One hundred years ago, in 1912, the Conservatives merged formally with the Liberal Unionists, creating the Conservative and Unionist Party, which became the most successful political party in the western world. Nick Timothy, author of ‘Our Joe: Joseph Chamberlain’s Conservative Legacy’, explains why Joseph Chamberlain, the Leader of the Liberal Unionists, deserves his place amongst the heroes of Conservative history. Nick hails from Birmingham and is currently Special Adviser to the Home Secretary, Theresa May.
Joseph Chamberlain might sound like a surprising political inspiration for Conservatives. After all, he was never a Conservative himself. He started his political career on the Left of the Liberal Party. And he remains most famous for his mayoralty of Birmingham, which has been caricatured for decades as ‘town hall socialism’.
But Chamberlain is the Conservative Party’s forgotten hero. At the birth of mass democracy, he gave the Party an unambiguous mission: the betterment of Britain’s working classes. He believed that the state must remain small, capitalism must be preserved and private property protected, but working-class children needed to be educated, workers protected from industrial injuries and unscrupulous bosses, and the ownership of property extended to people of all classes.

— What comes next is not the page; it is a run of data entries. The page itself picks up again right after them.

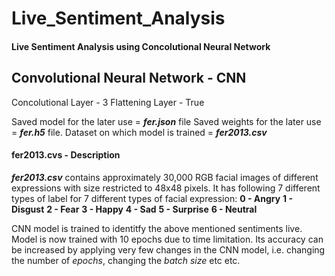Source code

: # Live_Sentiment_Analysis

#### Live Sentiment Analysis using Concolutional Neural Network

 ## Convolutional Neural Network - CNN
 
 Concolutional Layer - 3
 Flattening Layer - True
 
 Saved model for the later use = ***fer.json*** file 
 Saved weights for the later use = ***fer.h5*** file.
 Dataset on which model is trained = ***fer2013.csv***
 
 #### fer2013.cvs - Description 
 
 ***fer2013.csv*** contains approximately 30,000 RGB facial images of different expressions with size restricted to 48x48 pixels.
 It has following 7 different types of label for 7 different types of facial expression: 
 **0 - Angry**
 **1 - Disgust**
 **2 - Fear**
 **3 - Happy**
 **4 - Sad**
 **5 - Surprise**
 **6 - Neutral**
 
 CNN model is trained to identitfy the above mentioned sentiments live. Model is now trained with 10 epochs due to time limitation. Its accuracy can be increased by applying very few changes in the CNN model, i.e. changing the number of *epochs*, changing the *batch size* etc etc.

Thanks to Chamberlain, these were not just empty slogans. With his help, the Salisbury and Balfour Governments of the 1890s and 1900s extended democracy to the county councils, provided free education, encouraged home ownership, restricted immigration, and introduced new rights for workers. If Chamberlain had had his way, an old-age pension system would have been added to the list, but even without it, the Unionists’ social policies were substantial, and they were down to him. As Salisbury told the House of Lords, on social policy, ‘Mr Chamberlain is the spokesman of our party.’